题意：就是给你n个石子， 让你分成三堆，怎么让才能先手获胜。哦，对了，他们必须从一堆石头中取出至少一块石头。两个玩家将一个接一个地移动石头。移除最后一堆石头的玩家将获胜。

觉得一下解释很好。摘自：2016山东省第七届ACM省赛

这道题目就是一道尼姆博弈的题目，先来讲下尼姆博弈，其实很简单，有n堆石子，如果n堆石子的异或和是0，则先手必败，否则先手胜。尼姆博弈是利用二进制的思想，那么本题也可以利用二进制的思想，可知，如果要使得Alice输并且Alice为先手，只需要使得三堆石子异或等于0 即可，首先共有n个石子，把n转化成二进制来表示，假设其中有k个1存在，如果要使得三堆石子异或为0，则在三堆石子数的二进制数的每位上1的个数都要是偶数位，又可知，在二进制中，高位的1是由低位进位而得到的，也就是说高位的1可以分解成两个低位的1，当n是奇数的时候，最低位为1且没有办法分解，所以输出0，所以当n为偶数的时候，就有（3^k - 3）/6个，减去3是去掉一个为0的情况，除6是应为本题求得是排列。。。

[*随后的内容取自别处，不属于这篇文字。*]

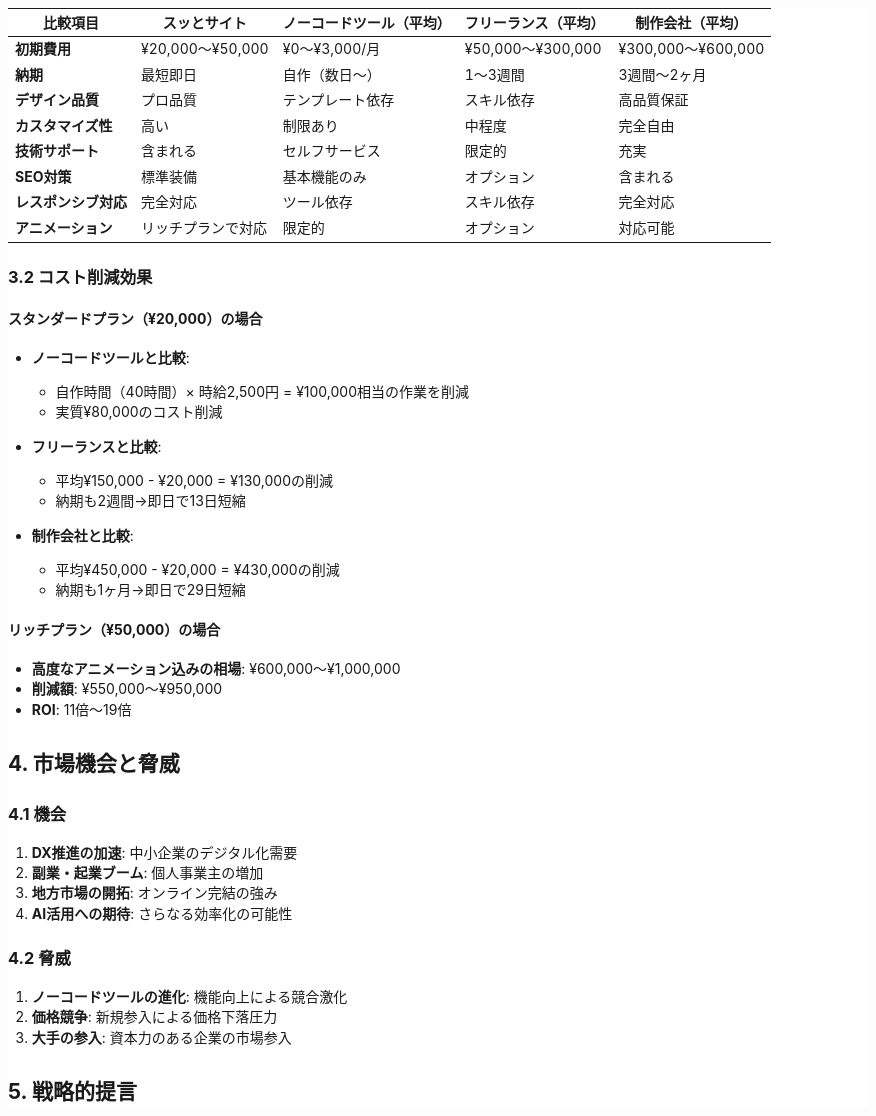 | 比較項目 | スッとサイト | ノーコードツール（平均） | フリーランス（平均） | 制作会社（平均） |
|---------|------------|---------------------|------------------|----------------|
| **初期費用** | ¥20,000〜¥50,000 | ¥0〜¥3,000/月 | ¥50,000〜¥300,000 | ¥300,000〜¥600,000 |
| **納期** | 最短即日 | 自作（数日〜） | 1〜3週間 | 3週間〜2ヶ月 |
| **デザイン品質** | プロ品質 | テンプレート依存 | スキル依存 | 高品質保証 |
| **カスタマイズ性** | 高い | 制限あり | 中程度 | 完全自由 |
| **技術サポート** | 含まれる | セルフサービス | 限定的 | 充実 |
| **SEO対策** | 標準装備 | 基本機能のみ | オプション | 含まれる |
| **レスポンシブ対応** | 完全対応 | ツール依存 | スキル依存 | 完全対応 |
| **アニメーション** | リッチプランで対応 | 限定的 | オプション | 対応可能 |

### 3.2 コスト削減効果

#### スタンダードプラン（¥20,000）の場合
- **ノーコードツールと比較**: 
  - 自作時間（40時間）× 時給2,500円 = ¥100,000相当の作業を削減
  - 実質¥80,000のコスト削減
  
- **フリーランスと比較**: 
  - 平均¥150,000 - ¥20,000 = ¥130,000の削減
  - 納期も2週間→即日で13日短縮

- **制作会社と比較**: 
  - 平均¥450,000 - ¥20,000 = ¥430,000の削減
  - 納期も1ヶ月→即日で29日短縮

#### リッチプラン（¥50,000）の場合
- **高度なアニメーション込みの相場**: ¥600,000〜¥1,000,000
- **削減額**: ¥550,000〜¥950,000
- **ROI**: 11倍〜19倍

## 4. 市場機会と脅威

### 4.1 機会
1. **DX推進の加速**: 中小企業のデジタル化需要
2. **副業・起業ブーム**: 個人事業主の増加
3. **地方市場の開拓**: オンライン完結の強み
4. **AI活用への期待**: さらなる効率化の可能性

### 4.2 脅威
1. **ノーコードツールの進化**: 機能向上による競合激化
2. **価格競争**: 新規参入による価格下落圧力
3. **大手の参入**: 資本力のある企業の市場参入

## 5. 戦略的提言
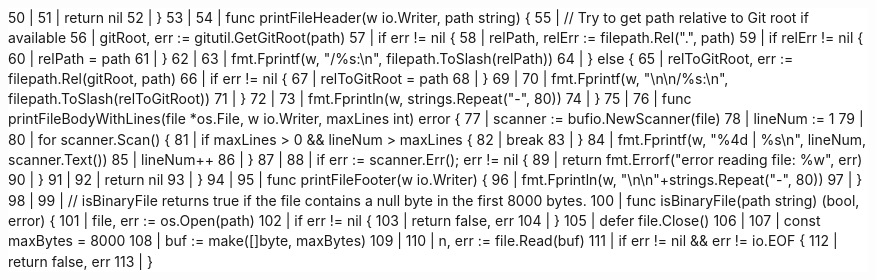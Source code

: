 50 |
51 | return nil
52 | }
53 |
54 | func printFileHeader(w io.Writer, path string) {
55 | // Try to get path relative to Git root if available
56 | gitRoot, err := gitutil.GetGitRoot(path)
57 | if err != nil {
58 | relPath, relErr := filepath.Rel(".", path)
59 | if relErr != nil {
60 | relPath = path
61 | }
62 |
63 | fmt.Fprintf(w, "/%s:\n", filepath.ToSlash(relPath))
64 | } else {
65 | relToGitRoot, err := filepath.Rel(gitRoot, path)
66 | if err != nil {
67 | relToGitRoot = path
68 | }
69 |
70 | fmt.Fprintf(w, "\n\n/%s:\n", filepath.ToSlash(relToGitRoot))
71 | }
72 |
73 | fmt.Fprintln(w, strings.Repeat("-", 80))
74 | }
75 |
76 | func printFileBodyWithLines(file \*os.File, w io.Writer, maxLines int) error {
77 | scanner := bufio.NewScanner(file)
78 | lineNum := 1
79 |
80 | for scanner.Scan() {
81 | if maxLines > 0 && lineNum > maxLines {
82 | break
83 | }
84 | fmt.Fprintf(w, "%4d | %s\n", lineNum, scanner.Text())
85 | lineNum++
86 | }
87 |
88 | if err := scanner.Err(); err != nil {
89 | return fmt.Errorf("error reading file: %w", err)
90 | }
91 |
92 | return nil
93 | }
94 |
95 | func printFileFooter(w io.Writer) {
96 | fmt.Fprintln(w, "\n\n"+strings.Repeat("-", 80))
97 | }
98 |
99 | // isBinaryFile returns true if the file contains a null byte in the first 8000 bytes.
100 | func isBinaryFile(path string) (bool, error) {
101 | file, err := os.Open(path)
102 | if err != nil {
103 | return false, err
104 | }
105 | defer file.Close()
106 |
107 | const maxBytes = 8000
108 | buf := make([]byte, maxBytes)
109 |
110 | n, err := file.Read(buf)
111 | if err != nil && err != io.EOF {
112 | return false, err
113 | }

似乎，已经得出了递推公式了，，，，再次膜一下把尼姆和二进制异或联系起来的脑洞dalao，

//#include<bits/stdc++.h>
#include  <stdio.h>
#include <iostream>
#include<algorithm>
#include      <map>
#include      <set>
#include   <vector>
#include    <queue>
#include    <stack>
#include <stdlib.h>
#include  <cstring>
#include <string.h>
#include   <string>
#include   <math.h>
using namespace std;
typedef long long ll;
#define MAXN 45
#define INF 0x3f3f3f3f//将近ll类型最大数的一半，而且乘2不会爆ll

int main()
{
    int t;
    cin >> t;
    for(int i=0; i<t; ++i)
    {
        ll n;
        cin >> n;
        if(n%2)
            puts("0");
        else
        {
            int ans=0;
            while(n)
            {
                if(n%2)
                    ans++;
                n/=2;
            }
            cout << (ll)(pow(3, ans)-3)/6 << '\n';
        }
    }
    return 0;
}

我发一下总结吧！无论有没有人看。我记得我前天才写了一篇有关尼姆博弈的博客： 尼姆博弈之 POJ-2975-Nim
然后，我们今天模拟赛就出了一道尼姆博弈的变形题，怪就怪自己 太懒了，看完尼姆的题解后没有深入研究，导致今天这一题没有A出来，感觉很不应该，挺菜的，拖累了队友，垫底了。